Selain itu, perlunya pendidikan dan kesadaran akan pentingnya keselamatan dalam setiap lapisan masyarakat juga menjadi faktor penting. Masyarakat harus memahami bahwa infrastruktur yang aman adalah hak yang harus diperjuangkan, bukan sekadar keberuntungan. Pendidikan mengenai keselamatan dan hak-hak masyarakat dalam konteks ini dapat menjadi kunci untuk mengubah _mindset_ dan menghasilkan tekanan sosial yang positif.

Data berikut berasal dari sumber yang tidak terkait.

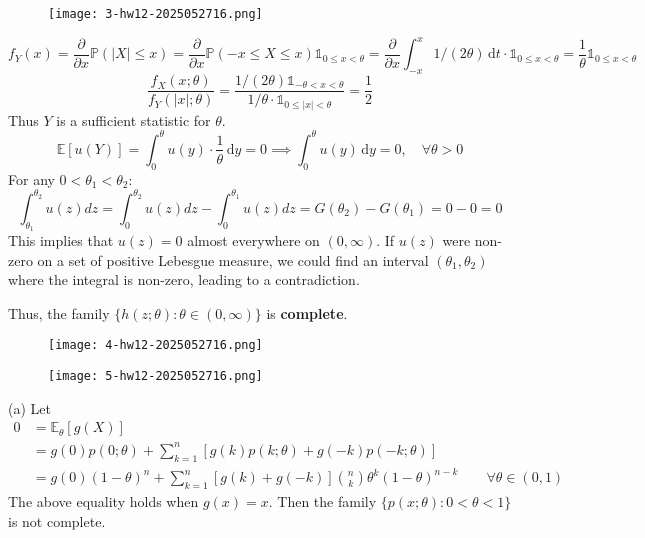 \begin{exercise}
\begin{figure}[H]
\centering
\texttt{[image: 3-hw12-2025052716.png]}
\label{}
\end{figure}
\end{exercise}
\[
f_{Y}(x)=\frac{ \partial   }{ \partial x } \mathbb{P}(\lvert X \rvert \leq x)=\frac{ \partial   }{ \partial x } \mathbb{P}(-x\leq X\leq x)\mathbb{1}_{0\leq x<\theta}=\frac{ \partial   }{ \partial x } \int_{-x}^{x} 1/(2\theta) \, \mathrm{d}t \cdot \mathbb{1}_{0\leq x<\theta}=\frac{1}{\theta}\mathbb{1}_{0\leq x<\theta}
\]
\[
\frac{f_{X}(x;\theta)}{f_{Y}(\lvert x \rvert ;\theta)}=\frac{1/(2\theta)\mathbb{1}_{-\theta<x<\theta}}{1/\theta \cdot \mathbb{1}_{0\leq \lvert x \rvert <\theta}}=\frac{1}{2}
\]
Thus $Y$ is a sufficient statistic for $\theta$.
\[
\mathbb{E}[u(Y)]=\int_{0}^{\theta} u(y)\cdot\frac{1}{\theta} \, \mathrm{d}y=0\implies \int_{0}^{\theta} u(y) \, \mathrm{d}y=0,\quad \forall \theta>0
\]
For any $0 < \theta_1 < \theta_2$:
\[
\int_{\theta_1}^{\theta_2} u(z) dz = \int_0^{\theta_2} u(z) dz - \int_0^{\theta_1} u(z) dz = G(\theta_2) - G(\theta_1) = 0 - 0 = 0
\]
This implies that $u(z) = 0$ almost everywhere on $(0, \infty)$. If $u(z)$ were non-zero on a set of positive Lebesgue measure, we could find an interval $(\theta_1, \theta_2)$ where the integral is non-zero, leading to a contradiction.

Thus, the family $\{h(z;\theta):\theta\in(0,\infty)\}$ is \textbf{complete}.

\begin{exercise}
\begin{figure}[H]
\centering
\texttt{[image: 4-hw12-2025052716.png]}
\label{}
\end{figure}
\begin{figure}[H]
\centering
\texttt{[image: 5-hw12-2025052716.png]}
\label{}
\end{figure}
\end{exercise}
(a)
Let
\[
\begin{aligned}
0 & =\mathbb{E}_{\theta}[g(X)] \\
 & =g(0)p(0;\theta)+\sum_{k=1}^{n} [g(k)p(k;\theta)+g(-k)p(-k;\theta)] \\
 & =g(0)(1-\theta)^{n}+\sum_{k=1}^{n} [g(k)+g(-k)]\binom{n}{k} \theta^{k}(1-\theta)^{n-k}\qquad \forall \theta\in(0,1)
\end{aligned}
\]
The above equality holds when $g(x)=x$. Then the family $\{ p(x;\theta):0<\theta<1 \}$ is not complete.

Pemerintah juga dapat memainkan peran penting dalam membentuk budaya keselamatan. Melalui kampanye publik yang masif, pemerintah dapat membentuk citra positif tentang keselamatan dan menanamkan nilai-nilai ini dalam kesadaran kolektif. Dengan merangkul unsur-unsur budaya, seni, dan media, pesan mengenai pentingnya infrastruktur yang aman dapat diakses dengan lebih mudah oleh berbagai lapisan masyarakat.

Namun, semua usaha ini tidak akan berhasil tanpa adanya komitmen nyata dari pemerintah dan para pemangku kepentingan. Keberhasilan perubahan ini memerlukan kolaborasi yang kuat antara pemerintah, swasta, dan masyarakat sipil. Harus ada komitmen bersama untuk mengutamakan keselamatan di atas segalanya, bahkan jika itu berarti mengorbankan keuntungan finansial sementara.

Kita tidak bisa lagi mengabaikan kenyataan pahit bahwa setiap kejadian tragis yang melibatkan infrastruktur yang tidak aman adalah cermin kegagalan sistem yang telah lama berjalan. Saatnya untuk bangkit dan mengambil langkah-langkah tegas menuju perubahan. Negara harus mampu menjadi pelindung dan pengayom bagi rakyatnya, bukan sekadar entitas birokrasi yang jauh dari perhatian.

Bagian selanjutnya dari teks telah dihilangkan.